If you've no shame, then by all means plough on with sex scenes on the train, but try and spare a thought for the more easily embarrassed commuters, even if they really shouldn't have been eyeing up my screen.
While you can't really help whether or not a nosy passenger wants to check out what you're playing, you can at least stop them hearing what's going on.
Now, I have to point out I've never played my Switch, or used my phone on public transport without my headphones in because I'm not a tool of thunderingly epic proportions, but if there's anyone reading this who might be inclined to boot up The Switcher on the train sans-headphones... just don't.
We all know that there's some pretty choice language in this game, and you really don't want to have to sit there while a livid mum is suddenly forced to explain to her five-year-old son exactly what a Witch F*cker is.
I mean, this is fairly standard advice for The Witcher 3 on any console. The fantasy world Geralt inhabits is a dangerous one full of creatures that can murder you in one hit, especially early on. The game's autosave isn't exactly the most consistent one out there, so if you're exploring and meet a grisly end, you could lose quite a bit of progress.
I would, however, suggest that it's doubly important to save The Witcher 3 often while you're playing on a train. Why? If you're like me, you might jump off a ledge that's just over twice the height of Geralt, die from the fall damage, and loudly swear because you've just lost an hour of progress.

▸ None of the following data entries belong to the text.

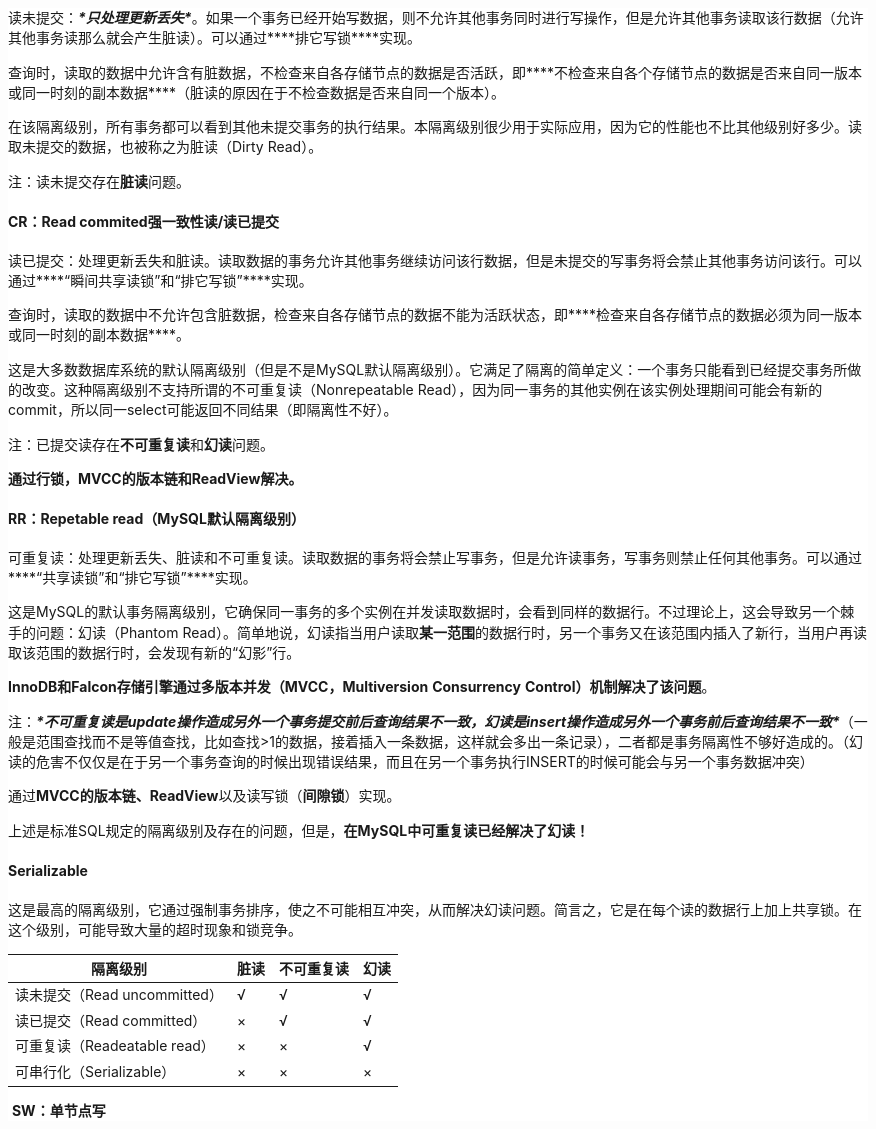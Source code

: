 读未提交：***\*只处理更新丢失\****。如果一个事务已经开始写数据，则不允许其他事务同时进行写操作，但是允许其他事务读取该行数据（允许其他事务读那么就会产生脏读）。可以通过***\*排它写锁\****实现。

查询时，读取的数据中允许含有脏数据，不检查来自各存储节点的数据是否活跃，即***\*不检查来自各个存储节点的数据是否来自同一版本或同一时刻的副本数据\****（脏读的原因在于不检查数据是否来自同一个版本）。

在该隔离级别，所有事务都可以看到其他未提交事务的执行结果。本隔离级别很少用于实际应用，因为它的性能也不比其他级别好多少。读取未提交的数据，也被称之为脏读（Dirty Read）。

注：读未提交存在**脏读**问题。

 

#### CR：Read commited强一致性读/读已提交

读已提交：处理更新丢失和脏读。读取数据的事务允许其他事务继续访问该行数据，但是未提交的写事务将会禁止其他事务访问该行。可以通过***\*“瞬间共享读锁”和“排它写锁”\****实现。

查询时，读取的数据中不允许包含脏数据，检查来自各存储节点的数据不能为活跃状态，即***\*检查来自各存储节点的数据必须为同一版本或同一时刻的副本数据\****。

这是大多数数据库系统的默认隔离级别（但是不是MySQL默认隔离级别）。它满足了隔离的简单定义：一个事务只能看到已经提交事务所做的改变。这种隔离级别不支持所谓的不可重复读（Nonrepeatable Read），因为同一事务的其他实例在该实例处理期间可能会有新的commit，所以同一select可能返回不同结果（即隔离性不好）。

注：已提交读存在**不可重复读**和**幻读**问题。

**通过行锁，MVCC的版本链和ReadView解决。**

 

#### RR：Repetable read（MySQL默认隔离级别）

可重复读：处理更新丢失、脏读和不可重复读。读取数据的事务将会禁止写事务，但是允许读事务，写事务则禁止任何其他事务。可以通过***\*“共享读锁”和“排它写锁”\****实现。

 

这是MySQL的默认事务隔离级别，它确保同一事务的多个实例在并发读取数据时，会看到同样的数据行。不过理论上，这会导致另一个棘手的问题：幻读（Phantom Read）。简单地说，幻读指当用户读取**某一范围**的数据行时，另一个事务又在该范围内插入了新行，当用户再读取该范围的数据行时，会发现有新的“幻影”行。

**Inno****DB****和Falcon存储引擎通过多版本并发（MVCC，Multiversion** **Consurrency** **Control）机制解决了该问题**。

注：***\*不可重复读是update操作造成另外一个事务提交前后查询结果不一致，幻读是insert操作造成另外一个事务前后查询结果不一致\****（一般是范围查找而不是等值查找，比如查找>1的数据，接着插入一条数据，这样就会多出一条记录），二者都是事务隔离性不够好造成的。（幻读的危害不仅仅是在于另一个事务查询的时候出现错误结果，而且在另一个事务执行INSERT的时候可能会与另一个事务数据冲突）

通过**MVCC的版本链、ReadView**以及读写锁（**间隙锁**）实现。

 

上述是标准SQL规定的隔离级别及存在的问题，但是，**在MySQL中可重复读已经解决了幻读！**

#### Serializable

这是最高的隔离级别，它通过强制事务排序，使之不可能相互冲突，从而解决幻读问题。简言之，它是在每个读的数据行上加上共享锁。在这个级别，可能导致大量的超时现象和锁竞争。

| 隔离级别                     | 脏读 | 不可重复读 | 幻读 |
| ---------------------------- | ---- | ---------- | ---- |
| 读未提交（Read uncommitted） | √    | √          | √    |
| 读已提交（Read committed）   | ×    | √          | √    |
| 可重复读（Readeatable read） | ×    | ×          | √    |
| 可串行化（Serializable）     | ×    | ×          | ×    |

​	**SW：单节点写**
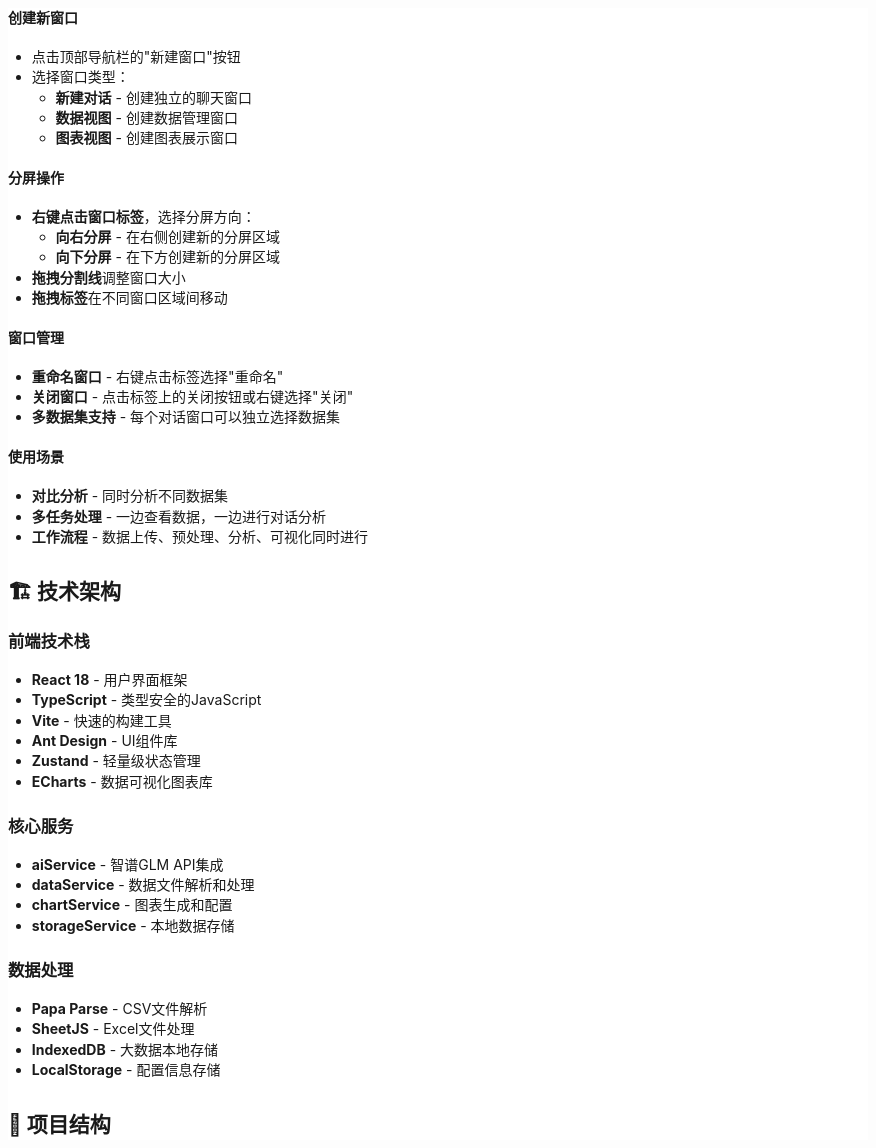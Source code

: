 #### 创建新窗口
- 点击顶部导航栏的"新建窗口"按钮
- 选择窗口类型：
  - **新建对话** - 创建独立的聊天窗口
  - **数据视图** - 创建数据管理窗口
  - **图表视图** - 创建图表展示窗口

#### 分屏操作
- **右键点击窗口标签**，选择分屏方向：
  - **向右分屏** - 在右侧创建新的分屏区域
  - **向下分屏** - 在下方创建新的分屏区域
- **拖拽分割线**调整窗口大小
- **拖拽标签**在不同窗口区域间移动

#### 窗口管理
- **重命名窗口** - 右键点击标签选择"重命名"
- **关闭窗口** - 点击标签上的关闭按钮或右键选择"关闭"
- **多数据集支持** - 每个对话窗口可以独立选择数据集

#### 使用场景
- **对比分析** - 同时分析不同数据集
- **多任务处理** - 一边查看数据，一边进行对话分析
- **工作流程** - 数据上传、预处理、分析、可视化同时进行

## 🏗️ 技术架构

### 前端技术栈

- **React 18** - 用户界面框架
- **TypeScript** - 类型安全的JavaScript
- **Vite** - 快速的构建工具
- **Ant Design** - UI组件库
- **Zustand** - 轻量级状态管理
- **ECharts** - 数据可视化图表库

### 核心服务

- **aiService** - 智谱GLM API集成
- **dataService** - 数据文件解析和处理
- **chartService** - 图表生成和配置
- **storageService** - 本地数据存储

### 数据处理

- **Papa Parse** - CSV文件解析
- **SheetJS** - Excel文件处理
- **IndexedDB** - 大数据本地存储
- **LocalStorage** - 配置信息存储

## 📁 项目结构
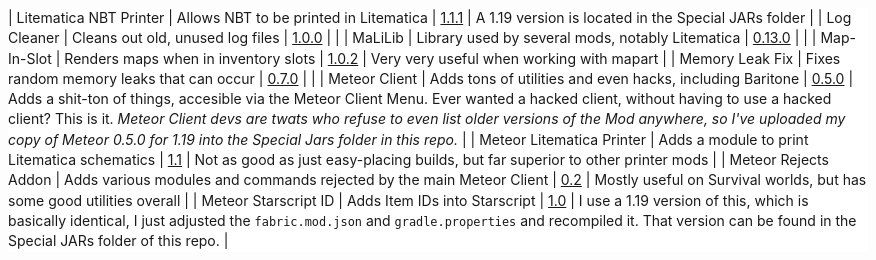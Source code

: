 | Litematica NBT Printer      | Allows NBT to be printed in Litematica                                                                                                                        | [1.1.1](https://github.com/Fallen-Breath/litematica-server-paster)                                | A 1.19 version is located in the Special JARs folder                                                                                                                                                                                                                                                                                     |
| Log Cleaner                 | Cleans out old, unused log files                                                                                                                              | [1.0.0](https://modrinth.com/mod/log-cleaner/version/1.0.0)                                       |                                                                                                                                                                                                                                                                                                                                          |
| MaLiLib                     | Library used by several mods, notably Litematica                                                                                                              | [0.13.0](https://www.curseforge.com/minecraft/mc-mods/malilib/files/3870801)                      |                                                                                                                                                                                                                                                                                                                                          |
| Map-In-Slot                 | Renders maps when in inventory slots                                                                                                                          | [1.0.2](https://modrinth.com/mod/map-in-slot/version/1.0.2)                                       | Very very useful when working with mapart                                                                                                                                                                                                                                                                                                |
| Memory Leak Fix             | Fixes random memory leaks that can occur                                                                                                                      | [0.7.0](https://modrinth.com/mod/memoryleakfix/version/v0.7.0-1.19)                               |                                                                                                                                                                                                                                                                                                                                          |
| Meteor Client               | Adds tons of utilities and even hacks, including Baritone                                                                                                     | [0.5.0](https://meteorclient.com/download)                                                        | Adds a shit-ton of things, accesible via the Meteor Client Menu. Ever wanted a hacked client, without having to use a hacked client? This is it. *Meteor Client devs are twats who refuse to even list older versions of the Mod anywhere, so I've uploaded my copy of Meteor 0.5.0 for 1.19 into the Special Jars folder in this repo.* |
| Meteor Litematica Printer   | Adds a module to print Litematica schematics                                                                                                                  | [1.1](https://github.com/kkllffaa/meteor-litematica-printer/releases/tag/latest)                  | Not as good as just easy-placing builds, but far superior to other printer mods                                                                                                                                                                                                                                                          |
| Meteor Rejects Addon        | Adds various modules and commands rejected by the main Meteor Client                                                                                          | [0.2](https://github.com/AntiCope/meteor-rejects/releases/tag/latest-1.19)                        | Mostly useful on Survival worlds, but has some good utilities overall                                                                                                                                                                                                                                                                    |
| Meteor Starscript ID        | Adds Item IDs into Starscript                                                                                                                                 | [1.0](https://github.com/RacoonDog/starscript-item-id/releases/tag/latest)                        | I use a 1.19 version of this, which is basically identical, I just adjusted the `fabric.mod.json` and `gradle.properties` and recompiled it. That version can be found in the Special JARs folder of this repo.                                                                                                                          |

This unexpected outburst might very well alarm the friendly-looking businessman next to you, who will loudly and passive aggressively sigh, get up, and move to a different seat so he can continue reading The Guardian undisturbed by any potential further swearing.
To be clear, I was fully in the wrong here and felt rather stupid, so... yeah, just make sure you either save often or maintain enough self control that you don't swear on public transport. Maybe just do the latter.
If you're planning on really diving deep into a session of The Witcher 3 while on the train, I advise you to make sure you've nabbed a window seat instead of an aisle seat, if at all possible.
Obviously, if you're sat in an aisle seat at a certain point there's a good chance that the passenger next to you will want to go to the toilet or... you know, get out so they can get off at their stop and go home.
If you're really immersed in a fight to the death with a Fiend, for example, you might not notice that the old woman next to you is trying to get off at Chesterfield so that she get home after a long day. It'd certainly be an awkward journey onwards to Nottingham for the two of you after that.*
*This one never actually happened because I'm not that awful, but I inadvertently ignored more than a few requests to jump out and go to the loo. To those people I say; you should have gone before you left.
I get that you're probably amazed at how well The Witcher 3 runs on Switch, and that it's a near miracle that you're able to play such a great game while on the commute home, but don't try and lecture complete strangers on how amazing it is that the game is running on Switch because they'll think you're a bit weird and may call the guard.
Instead, save that kind of chat for your partner. They'll also think you're a bit weird, but they've the good sense to keep their bubbling hatred of you under wraps while they download Tinder on the sly.
With The Witcher 3 being out on Switch tomorrow, hopefully as we go forward we can form a network of shared advice and experiences from our time playing the game on the train. If I'm being completely honest though, my above pearls of wisdom really do boil down to just two things; don't be a douche on public transport, and hunt monsters while in transit responsibly. Easy enough.